- Opening Delimiter -
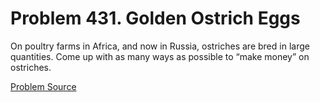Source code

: # Problem 431. Golden Ostrich Eggs 

On poultry farms in Africa, and now in Russia, ostriches are bred in large quantities. Come up with as many ways as possible to “make money” on ostriches.

[Problem Source](https://www.trizland.ru/tasks/1353/)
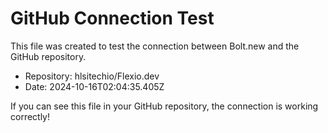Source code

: # GitHub Connection Test

This file was created to test the connection between Bolt.new and the GitHub repository.

- Repository: hlsitechio/Flexio.dev
- Date: 2024-10-16T02:04:35.405Z

If you can see this file in your GitHub repository, the connection is working correctly!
- Closing Delimiter -
● Work required:
The answer should be the records above, unchanged, with the pictures omitted.

● Response box:
Source code

: # Problem 431. Golden Ostrich Eggs 

On poultry farms in Africa, and now in Russia, ostriches are bred in large quantities. Come up with as many ways as possible to “make money” on ostriches.

[Problem Source](https://www.trizland.ru/tasks/1353/)
Source code

: # GitHub Connection Test

This file was created to test the connection between Bolt.new and the GitHub repository.

- Repository: hlsitechio/Flexio.dev
- Date: 2024-10-16T02:04:35.405Z

If you can see this file in your GitHub repository, the connection is working correctly!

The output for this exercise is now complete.